Spesa e riforme, i nodi della Pa

Parlare di riduzione di spesa pubblica in questo momento sembrerebbe pleonastico, considerato le continue richieste da più parti di un aumento: dalla sanità alla difesa, dalle forze dell'ordine alla scuola è tutto un reclamare nuove risorse. È evidente che anche di fronte ad un'inflazione galoppante non si possano lesinare risorse in caso di rinnovi contrattuali, così come per la sanità la pandemia ha evidenziato quelle che potremmo chiamare con generosità delle lacune.

Detto ciò, ci troviamo di fronte ad un governo che ha la prospettiva di durare cinque anni e forse più e ciò può essere l'occasione più unica che rara di mettere mano alla macchina statale per una sua riorganizzazione e snellimento. Se pensiamo ad alcuni provvedimenti del passato come Alitalia, i banchi a rotelle, il bonus monopattino, il reddito di cittadinanza è evidente lo spreco del denaro pubblico e di quanto si sarebbe potuto risparmiare e in maniera piuttosto semplice. Alcuni tagli alla spesa pubblica si possono fare in poco tempo come si sta facendo con la rimodulazione del reddito di cittadinanza, mentre per altre riduzioni la faccenda è più complicata. Non ha molto senso, per esempio, bloccare il turnover in qualche settore dell’amministrazione pubblica se tutto l’impianto rimane inalterato; non si farebbe altro che sovraccaricare il personale con il rischio di offrire un servizio ai cittadini ancora più scadente. Con la prospettiva di durare qualche anno si potrebbe, invece, procedere al ridisegno dell’amministrazione pubblica eliminando processi obsoleti e creandone di nuovi nell’ottica del miglior servizio al cittadino e del risparmio.
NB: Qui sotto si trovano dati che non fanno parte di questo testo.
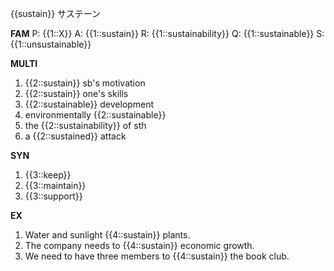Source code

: {{sustain}}
サステーン


**FAM**
P: {{1::X}}
A: {{1::sustain}}
R: {{1::sustainability}}
Q: {{1::sustainable}}
S: {{1::unsustainable}} 

**MULTI**
1. {{2::sustain}} sb's motivation
2. {{2::sustain}} one's skills
3. {{2::sustainable}} development 
4. environmentally {{2::sustainable}}
5. the {{2::sustainability}} of sth
6. a {{2::sustained}} attack

**SYN**
1. {{3::keep}}
2. {{3::maintain}}
3. {{3::support}}

**EX**
1. Water and sunlight {{4::sustain}} plants. 
2. The company needs to {{4::sustain}} economic growth. 
3. We need to have three members to {{4::sustain}} the book club.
Spieghiamo meglio con un esempio. Se una pratica ha bisogno di 10 moduli e di 3 autorizzazioni, riprogettando tutto il processo si potrebbe ottenere che siano sufficienti 5 moduli e 2 autorizzazioni. Ciò rappresenterebbe una facilitazione per il cittadino e un risparmio per la pubblica amministrazione che potrebbe ridurre il personale e dare una risposta più rapida al cittadino. Purtroppo, questo ridisegno dei processi amministrativi pubblici in tutti questi anni non c’è stato e la stessa digitalizzazione è avvenuta sostituendo il cartaceo con l’elettronico senza ridurre la burocrazia per i cittadini e gli oneri di controllo per gli impiegati pubblici. A volte la stessa digitalizzazione ha significato un peggioramento del servizio perché le informazioni richieste al cittadino sono aumentate e al contrario del modulo cartaceo dove si poteva comunque interagire con il personale dell’amministrazione pubblica che ti offriva un supporto, con il digitale non si ha nessun tipo di aiuto.

Un esempio è dato dalle pratiche edilizie. Non si è pensato che nella compilazione delle varie richieste di accedere alla banca dati del catasto in modo che la compilazione di alcuni dati sia fatta in automatico semplificando il lavoro, ma è necessario continuare a farlo manualmente. Che differenza fa compilare un modulo complicato in cartaceo o al computer? Ben diverso sarebbe stato il caso in cui si fosse riprogettata il processo autorizzativo edilizio incrociando i dati con il catasto, permettendo di recuperare i dati e alla fine dei lavori aggiornare in automatico i dati catastali dove necessario. Non è una cosa semplice, ma l’automazione dei processi amministrativi non consiste semplicemente nella sostituzione di un modulo cartaceo in uno digitale, ma, ove possibile, nel ridisegno della procedura nell’ottica della semplificazione e della riduzione delle risorse necessario per gestirlo. A fianco di questo, potrebbe essere necessario delle modifiche legislative che il parlamento dovrebbe attuare per sostenere questo processo di snellimento della macchina statale.

L’attuale governo, stante i dati attuali, ha davanti sé alcuni di anni e potrebbe iniziare questo processo di ridisegno dell’amministrazione pubblica e sarebbe auspicabile che iniziasse a farlo.